Bucksport’s poet laureate has resigned after dedicating 11 years to using poetry to document life in the town and its response to the closure of its paper mill.
At 85, Patricia Smith Ranzoni is less able to carry on traditions and come up with new ideas, she said in her resignation letter. She gave up the lifetime appointment to offer the opportunity to someone else, as well as to pursue a desire to focus her writing on current events outside of town.
“This brings me both sadness and great satisfaction,” she said.
Poet laureates are accomplished writers who create new work specific to the place they’re appointed and promote poetry locally. Ranzoni was the first to hold the honorary role in Bucksport, preserving and sharing daily life there through a decade that redefined it.
The town doesn’t know who could follow in her footsteps, according to Town Manager Susan Lessard.
Bucksport is one of the only Maine municipalities to have its own poet laureate, along with Belfast and Portland. From the outside, the town may look like less of an artistic destination than those larger cities.
But Ranzoni sees poetry as part of daily life and folk art in rural Maine through the songs, recitations and stories shared among families, churches, schools, clubs and libraries.

“As we know, this place’s historical records, including oral tradition, show that from first Wabanaki Peoples to the present, lovers of musical language have always lived along the Penobscot and that that community continues to grow,” she wrote.
Her tenure produced annual window displays of poems on Main Street and a “poem in your pocket” day to share writings. She also led programs at local institutions, public dedications, community readings and events that brought different cultural groups together.
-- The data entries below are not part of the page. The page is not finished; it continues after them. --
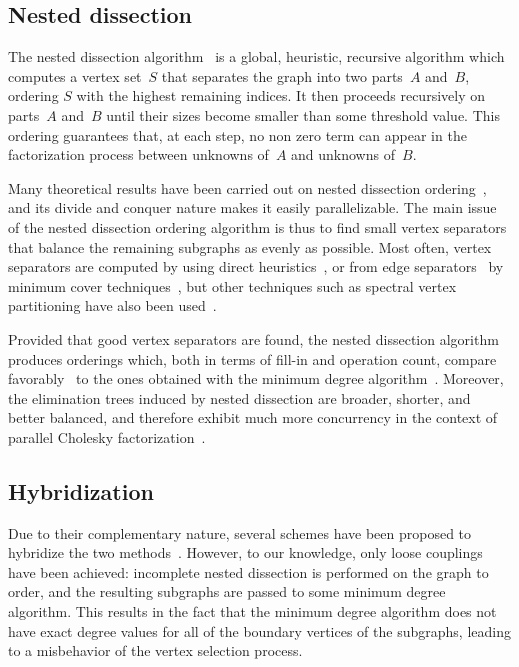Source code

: \subsection{Nested dissection}
\label{sec-algo-nested}

The nested dissection algorithm~\cite{geli81} is a global, heuristic,
recursive algorithm which computes a vertex set~$S$ that separates the
graph into two parts~$A$ and~$B$, ordering $S$ with the highest
remaining indices. It then proceeds recursively on parts~$A$ and~$B$
until their sizes become smaller than some threshold value. This
ordering guarantees that, at each step, no non zero term can appear
in the factorization process between unknowns of~$A$ and unknowns
of~$B$.

Many theoretical results have been carried out on nested dissection
ordering~\cite{chro89,lirota79}, and its divide and conquer nature
makes it easily parallelizable. The main issue of the nested
dissection ordering algorithm is thus to find small vertex separators
that balance the remaining subgraphs as evenly as possible. Most
often, vertex separators are computed by using direct
heuristics~\cite{hero98,lele87}, or from edge separators~\cite[and
included references]{pofa90} by minimum cover
techniques~\cite{duff81,hoka73}, but other techniques such as spectral
vertex partitioning have also been used~\cite{posili90}.

Provided that good vertex separators are found, the nested dissection
algorithm produces orderings which, both in terms of fill-in and
operation count, compare favorably~\cite{gukaku96,kaku95a,pero97a} to
the ones obtained with the minimum degree algorithm~\cite{liu-85}.
Moreover, the elimination trees induced by nested dissection are
broader, shorter, and better balanced, and therefore
exhibit much more concurrency in the context of parallel Cholesky
factorization~\cite[and included
references]{aseilish91,geng89,geheling88,gukaku96,pero97a,shre92}.

\subsection{Hybridization}
\label{sec-algo-nested-hybrid}

Due to their complementary nature, several schemes have been proposed
to hybridize the two methods~\cite{hero98,kaku98a,pero97a}. However,
to our knowledge, only loose couplings have been achieved: incomplete
nested dissection is performed on the graph to order, and the
resulting subgraphs are passed to some minimum degree algorithm. This
results in the fact that the minimum degree algorithm does not have
exact degree values for all of the boundary vertices of the subgraphs,
leading to a misbehavior of the vertex selection process.
\\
All of it was organized with outside funding and didn’t use taxpayer dollars, according to Ranzoni.
“A native daughter of Bucksport, she has worked to keep ‘Bucksportians’ connected to each other and to their history, and she has done so both through her poetry and writings and her deep love and commitment to Bucksport,” Lessard said.
Born in Lincoln and raised on a homestead in Bucksport, Ranzoni worked in education and described her writing as “unschooled documentary poetry.” Her poems feature mill workers, working-class and poor families, daily life in rural Maine, local history and nature.
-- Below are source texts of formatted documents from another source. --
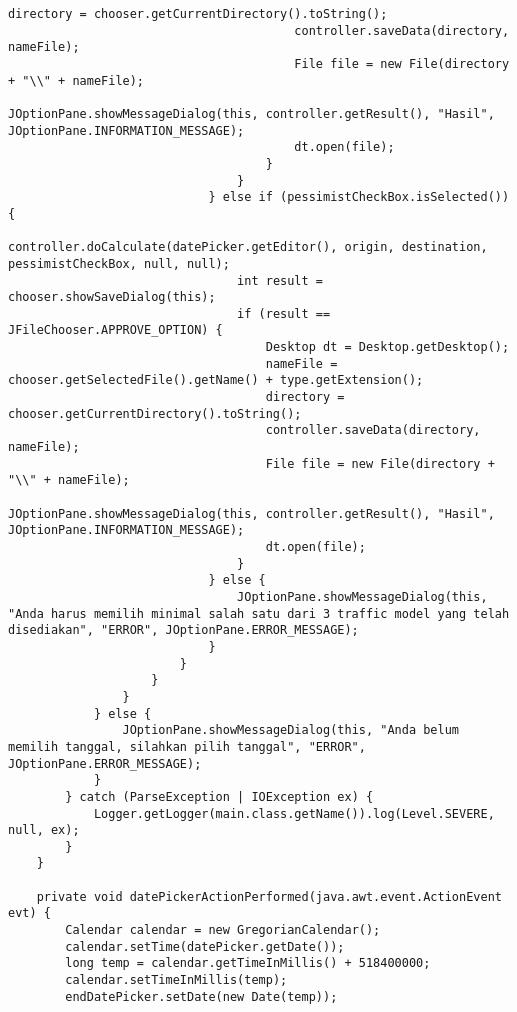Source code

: \begin{lstlisting}[caption= main.java]
                                        directory = chooser.getCurrentDirectory().toString();
                                        controller.saveData(directory, nameFile);
                                        File file = new File(directory + "\\" + nameFile);
                                        JOptionPane.showMessageDialog(this, controller.getResult(), "Hasil", JOptionPane.INFORMATION_MESSAGE);
                                        dt.open(file);
                                    }
                                }
                            } else if (pessimistCheckBox.isSelected()) {
                                controller.doCalculate(datePicker.getEditor(), origin, destination, pessimistCheckBox, null, null);
                                int result = chooser.showSaveDialog(this);
                                if (result == JFileChooser.APPROVE_OPTION) {
                                    Desktop dt = Desktop.getDesktop();
                                    nameFile = chooser.getSelectedFile().getName() + type.getExtension();
                                    directory = chooser.getCurrentDirectory().toString();
                                    controller.saveData(directory, nameFile);
                                    File file = new File(directory + "\\" + nameFile);
                                    JOptionPane.showMessageDialog(this, controller.getResult(), "Hasil", JOptionPane.INFORMATION_MESSAGE);
                                    dt.open(file);
                                }
                            } else {
                                JOptionPane.showMessageDialog(this, "Anda harus memilih minimal salah satu dari 3 traffic model yang telah disediakan", "ERROR", JOptionPane.ERROR_MESSAGE);
                            }
                        }
                    }
                }
            } else {
                JOptionPane.showMessageDialog(this, "Anda belum memilih tanggal, silahkan pilih tanggal", "ERROR", JOptionPane.ERROR_MESSAGE);
            }
        } catch (ParseException | IOException ex) {
            Logger.getLogger(main.class.getName()).log(Level.SEVERE, null, ex);
        }
    }                                          

    private void datePickerActionPerformed(java.awt.event.ActionEvent evt) {                                           
        Calendar calendar = new GregorianCalendar();
        calendar.setTime(datePicker.getDate());
        long temp = calendar.getTimeInMillis() + 518400000;
        calendar.setTimeInMillis(temp);
        endDatePicker.setDate(new Date(temp));


\end{lstlisting}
Ranzoni’s first book, “Claiming,” published by Puckerbrush Press in 1995, was followed by numerous other books and smaller pamphlets, called chapbooks.
She was appointed poet laureate in 2014, just months before the Verso Paper mill closed. Ranzoni sprang into action to document its legacy when the closure was announced. That project became “Still Mill: Stories and Songs of Making Paper in Bucksport, Maine,” an anthology of firsthand stories, poems and memories. A reviewer called it a people’s history that was a “swan song” for Maine’s papermaking industry.
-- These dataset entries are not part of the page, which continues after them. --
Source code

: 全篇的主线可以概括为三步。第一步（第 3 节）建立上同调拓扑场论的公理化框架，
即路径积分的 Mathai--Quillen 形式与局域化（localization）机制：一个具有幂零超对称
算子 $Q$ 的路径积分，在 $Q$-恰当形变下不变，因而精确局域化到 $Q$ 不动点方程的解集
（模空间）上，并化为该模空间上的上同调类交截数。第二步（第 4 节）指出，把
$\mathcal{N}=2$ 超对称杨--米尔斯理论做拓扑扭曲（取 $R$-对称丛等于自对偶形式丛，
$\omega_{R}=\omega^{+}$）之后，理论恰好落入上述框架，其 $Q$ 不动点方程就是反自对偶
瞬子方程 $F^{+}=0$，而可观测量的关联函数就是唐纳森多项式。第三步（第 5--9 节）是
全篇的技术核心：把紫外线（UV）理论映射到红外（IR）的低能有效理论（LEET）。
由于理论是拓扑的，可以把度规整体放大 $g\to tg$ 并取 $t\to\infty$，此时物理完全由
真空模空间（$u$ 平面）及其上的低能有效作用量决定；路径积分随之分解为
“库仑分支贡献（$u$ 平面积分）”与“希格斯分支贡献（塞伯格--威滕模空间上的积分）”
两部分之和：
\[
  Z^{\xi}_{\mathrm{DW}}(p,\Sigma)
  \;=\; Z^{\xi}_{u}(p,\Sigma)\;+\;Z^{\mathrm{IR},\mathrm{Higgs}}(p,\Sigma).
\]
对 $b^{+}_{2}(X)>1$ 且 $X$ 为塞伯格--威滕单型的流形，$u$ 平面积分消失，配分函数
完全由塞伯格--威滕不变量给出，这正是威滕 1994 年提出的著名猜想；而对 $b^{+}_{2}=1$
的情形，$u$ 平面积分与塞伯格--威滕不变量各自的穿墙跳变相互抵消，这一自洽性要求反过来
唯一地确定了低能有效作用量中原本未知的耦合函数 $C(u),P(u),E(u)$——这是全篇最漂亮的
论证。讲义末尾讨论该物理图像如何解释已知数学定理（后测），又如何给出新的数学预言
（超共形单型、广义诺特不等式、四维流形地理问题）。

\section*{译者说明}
Royalties from the anthology launched and still support the Bucksport Paper Mill Museum, which held a soft opening in the mill’s former gatehouse last fall. It aims to teach the history of the mill and honor the people who worked there, according to its website.
“It’s the recognition that somebody values what they have done, that it will be remembered,” she said in an interview with Yankee Magazine about her work’s value to those whose lives were shaped by the mill. “Many probably thought they’d have their private memories but they would be lost [to the world] forever.”
Poems from Ranzoni’s tenure — those she’s written and ones others wrote in programs she organized — will be archived, according to her resignation letter. Her work will be acquired by the Maine State Library and papers can be found at the University of Maine’s Fogler Library Special Collections and archives of Maine women writers.
The Town Council will formally recognize her at its June 12 meeting. It doesn’t have plans to find a successor yet, and Ranzoni set a standard that will be hard to replicate, Lessard said.
“Thank you to all who respected and supported this position and my efforts to document and celebrate life here through poetry among old-timers and newcomers alike,” Ranzoni said. “Just as I never knew how my appointment came about, I shall never forget that it did.”